## What is required
If a line in the entries contains the string "Hours", include that line in your answer.

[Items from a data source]
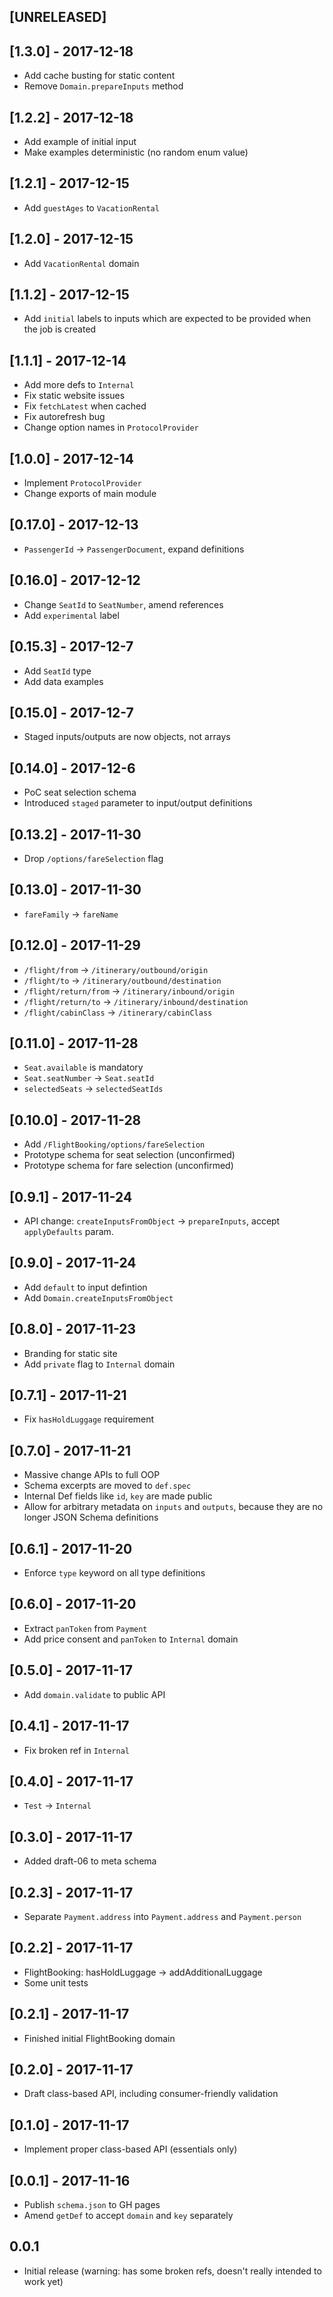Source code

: ## [UNRELEASED]


## [1.3.0] - 2017-12-18

- Add cache busting for static content
- Remove `Domain.prepareInputs` method

## [1.2.2] - 2017-12-18

- Add example of initial input
- Make examples deterministic (no random enum value)

## [1.2.1] - 2017-12-15

- Add `guestAges` to `VacationRental`

## [1.2.0] - 2017-12-15

- Add `VacationRental` domain

## [1.1.2] - 2017-12-15

- Add `initial` labels to inputs which are expected to be provided
  when the job is created

## [1.1.1] - 2017-12-14

- Add more defs to `Internal`
- Fix static website issues
- Fix `fetchLatest` when cached
- Fix autorefresh bug
- Change option names in `ProtocolProvider`

## [1.0.0] - 2017-12-14

- Implement `ProtocolProvider`
- Change exports of main module

## [0.17.0] - 2017-12-13

- `PassengerId` -> `PassengerDocument`, expand definitions

## [0.16.0] - 2017-12-12

- Change `SeatId` to `SeatNumber`, amend references
- Add `experimental` label

## [0.15.3] - 2017-12-7

- Add `SeatId` type
- Add data examples

## [0.15.0] - 2017-12-7

- Staged inputs/outputs are now objects, not arrays

## [0.14.0] - 2017-12-6

- PoC seat selection schema
- Introduced `staged` parameter to input/output definitions

## [0.13.2] - 2017-11-30

- Drop `/options/fareSelection` flag

## [0.13.0] - 2017-11-30

- `fareFamily` -> `fareName`

## [0.12.0] - 2017-11-29

- `/flight/from` -> `/itinerary/outbound/origin`
- `/flight/to` -> `/itinerary/outbound/destination`
- `/flight/return/from` -> `/itinerary/inbound/origin`
- `/flight/return/to` -> `/itinerary/inbound/destination`
- `/flight/cabinClass` -> `/itinerary/cabinClass`

## [0.11.0] - 2017-11-28

- `Seat.available` is mandatory
- `Seat.seatNumber` -> `Seat.seatId`
- `selectedSeats` -> `selectedSeatIds`

## [0.10.0] - 2017-11-28

- Add `/FlightBooking/options/fareSelection`
- Prototype schema for seat selection (unconfirmed)
- Prototype schema for fare selection (unconfirmed)

## [0.9.1] - 2017-11-24

- API change: `createInputsFromObject` -> `prepareInputs`, accept `applyDefaults` param.

## [0.9.0] - 2017-11-24

- Add `default` to input defintion
- Add `Domain.createInputsFromObject`

## [0.8.0] - 2017-11-23

- Branding for static site
- Add `private` flag to `Internal` domain

## [0.7.1] - 2017-11-21

- Fix `hasHoldLuggage` requirement

## [0.7.0] - 2017-11-21

- Massive change APIs to full OOP
- Schema excerpts are moved to `def.spec`
- Internal Def fields like `id`, `key` are made public
- Allow for arbitrary metadata on `inputs` and `outputs`, because they are no longer JSON Schema definitions

## [0.6.1] - 2017-11-20

- Enforce `type` keyword on all type definitions

## [0.6.0] - 2017-11-20

- Extract `panToken` from `Payment`
- Add price consent and `panToken` to `Internal` domain

## [0.5.0] - 2017-11-17

- Add `domain.validate` to public API

## [0.4.1] - 2017-11-17

- Fix broken ref in `Internal`

## [0.4.0] - 2017-11-17

- `Test` -> `Internal`

## [0.3.0] - 2017-11-17

- Added draft-06 to meta schema

## [0.2.3] - 2017-11-17

- Separate `Payment.address` into `Payment.address` and `Payment.person`

## [0.2.2] - 2017-11-17

- FlightBooking: hasHoldLuggage -> addAdditionalLuggage
- Some unit tests

## [0.2.1] - 2017-11-17

- Finished initial FlightBooking domain

## [0.2.0] - 2017-11-17

- Draft class-based API, including consumer-friendly validation

## [0.1.0] - 2017-11-17

- Implement proper class-based API (essentials only)

## [0.0.1] - 2017-11-16

- Publish `schema.json` to GH pages
- Amend `getDef` to accept `domain` and `key` separately

## 0.0.1

- Initial release (warning: has some broken refs, doesn't really intended to work yet)
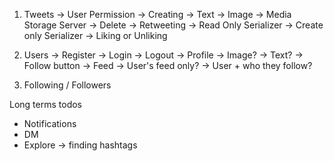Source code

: 1. Tweets
    -> User Permission
        -> Creating
            -> Text
            -> Image -> Media Storage Server
        -> Delete
        -> Retweeting
            -> Read Only Serializer
            -> Create only Serializer
        -> Liking or Unliking

2. Users 
    -> Register
    -> Login
    -> Logout
    -> Profile
        -> Image?
        -> Text?
        -> Follow button
    -> Feed
        -> User's feed only?
        -> User + who they follow?



3. Following / Followers



Long terms todos
- Notifications
- DM
- Explore  -> finding hashtags

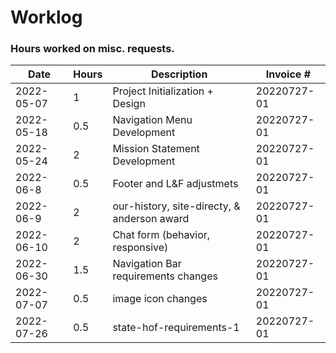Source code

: # Worklog

### Hours worked on misc. requests.
| Date       | Hours | Description                                 | Invoice #    |
|------------|-------|---------------------------------------------|--------------|
| 2022-05-07 | 1     | Project Initialization + Design             | 20220727-01  |
| 2022-05-18 | 0.5   | Navigation Menu Development                 | 20220727-01  |
| 2022-05-24 | 2     | Mission Statement Development               | 20220727-01  |
| 2022-06-8  | 0.5   | Footer and L&F adjustmets                   | 20220727-01  |
| 2022-06-9  | 2     | our-history, site-directy, & anderson award | 20220727-01  |
| 2022-06-10 | 2     | Chat form (behavior, responsive)            | 20220727-01  |
| 2022-06-30 | 1.5   | Navigation Bar requirements changes         | 20220727-01  |
| 2022-07-07 | 0.5   | image icon changes                          | 20220727-01  |
| 2022-07-26 | 0.5   | state-hof-requirements-1                    | 20220727-01  |
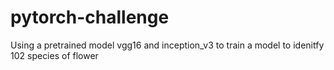 # pytorch-challenge
Using a pretrained model vgg16 and inception_v3 to train a model to idenitfy 102 species of flower
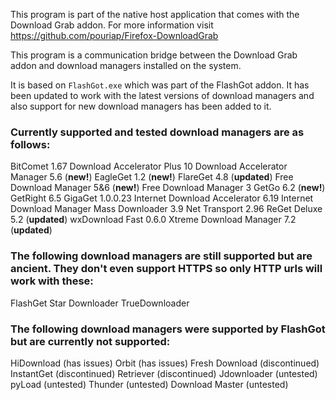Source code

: This program is part of the native host application that comes with the Download Grab addon. For more information visit https://github.com/pouriap/Firefox-DownloadGrab

This program is a communication bridge between the Download Grab addon and download managers installed on the system.

It is based on `FlashGot.exe` which was part of the FlashGot addon. It has been updated to work with the latest versions of download managers and also support for new download managers has been added to it.

### Currently supported and tested download managers are as follows:
BitComet 1.67
Download Accelerator Plus 10
Download Accelerator Manager 5.6 (**new!**)
EagleGet 1.2 (**new!**)
FlareGet 4.8 (**updated**)
Free Download Manager 5&6 (**new!**)
Free Download Manager 3
GetGo 6.2 (**new!**)
GetRight 6.5
GigaGet 1.0.0.23
Internet Download Accelerator 6.19 
Internet Download Manager
Mass Downloader 3.9
Net Transport 2.96
ReGet Deluxe 5.2 (**updated**)
wxDownload Fast 0.6.0
Xtreme Download Manager 7.2 (**updated**)

### The following download managers are still supported but are ancient. They don't even support HTTPS so only HTTP urls will work with these:
FlashGet
Star Downloader
TrueDownloader

### The following download managers were supported by FlashGot but are currently not supported:
HiDownload (has issues)
Orbit (has issues)
Fresh Download (discontinued) 
InstantGet (discontinued) 
Retriever (discontinued) 
Jdownloader (untested)
pyLoad (untested)
Thunder (untested)
Download Master (untested)
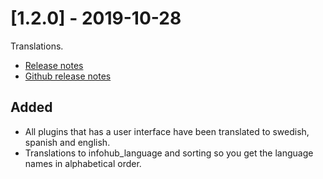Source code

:# [1.2.0] - 2019-10-28
Translations. 

* [Release notes](main,release_v1_v1v2_v1v2v0)
* [Github release notes](https://github.com/peterlembke/infohub/releases/tag/v1.2.0)

## Added
- All plugins that has a user interface have been translated to swedish, spanish and english.
- Translations to infohub_language and sorting so you get the language names in alphabetical order.
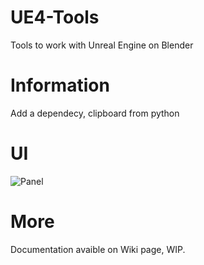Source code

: # UE4-Tools
Tools to work with Unreal Engine on Blender

# Information
Add a dependecy, clipboard from python

# UI

![Panel](https://github.com/stilobique/UE4-Tools/wiki/Ressources/Pannel.jpg)

# More
Documentation avaible on Wiki page, WIP.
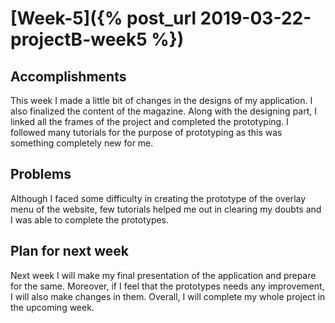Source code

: # [Week-5]({% post_url 2019-03-22-projectB-week5 %})

## Accomplishments
This week I made a little bit of changes in the designs of my application. I also finalized the content of the magazine. Along with the designing part, I linked all the frames of the project and completed the prototyping. I followed many tutorials for the purpose of prototyping as this was something completely new for me.

## Problems
Although I faced some difficulty in creating the prototype of the overlay menu of the website, few tutorials helped me out in clearing my doubts and I was able to complete the prototypes.

## Plan for next week
Next week I will make my final presentation of the application and prepare for the same. Moreover, if I feel that the prototypes needs any improvement, I will also make changes in them. Overall, I will complete my whole project in the upcoming week.
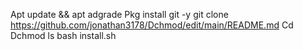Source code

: Apt update && apt adgrade
Pkg install git -y
git clone https://github.com/jonathan3178/Dchmod/edit/main/README.md
Cd Dchmod
ls
bash install.sh
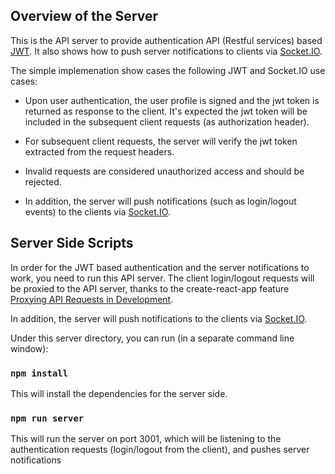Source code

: 
## Overview of the Server

This is the API server to provide authentication API (Restful services) based [JWT](https://jwt.io/).
It also shows how to push server notifications to clients via [Socket.IO](http://socket.io/).

The simple implemenation show cases the following JWT and Socket.IO use cases: 

* Upon user authentication,  the user profile is signed and the jwt token is returned as response to the client.
  It's expected the jwt token will be included in the subsequent client requests (as authorization header).

* For subsequent client requests, the server will verify the jwt token extracted from the request headers.  
  
* Invalid requests are considered unauthorized access and should be rejected.

* In addition, the server will push notifications (such as login/logout events) to the clients via [Socket.IO](http://socket.io/).

## Server Side Scripts
In order for the JWT based authentication and the server notifications to work, you need to run this API server.  The client login/logout requests will be proxied to
the API server, thanks to the create-react-app feature [Proxying API Requests in Development](https://github.com/facebookincubator/create-react-app/blob/ef94b0561d5afb9b50b905fa5cd3f94e965c69c0/template/README.md#proxying-api-requests-in-development).

In addition, the server will push notifications to the clients via [Socket.IO](http://socket.io/).

Under this server directory, you can run (in a separate command line window):

### `npm install`
This will install the dependencies for the server side.

### `npm run server`
This will run the server on port 3001, which will be listening to the authentication requests (login/logout from the client), and pushes server notifications

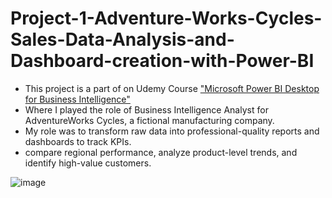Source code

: # Project-1-Adventure-Works-Cycles-Sales-Data-Analysis-and-Dashboard-creation-with-Power-BI
* This project is a part of on Udemy Course 
  ["Microsoft Power BI Desktop for Business Intelligence"](https://www.udemy.com/share/1013gI3@qNUjKGgImwhRjtvCDVYiWqoOX4ZvajCHMgsEVGmsSkULStZ9LqPOveZw2ebhcyrJlg==/)
* Where I played the role of Business Intelligence Analyst for AdventureWorks Cycles, a fictional manufacturing company.
* My role was to transform raw data into professional-quality reports and dashboards to track KPIs.
* compare regional performance, analyze product-level trends, and identify high-value customers.

![image](https://github.com/user-attachments/assets/82012fe0-22ee-4cd3-8aad-405e0e0a033a)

## Written reply
### Hours worked on misc. requests.
| Date       | Hours | Description                                 | Invoice #    |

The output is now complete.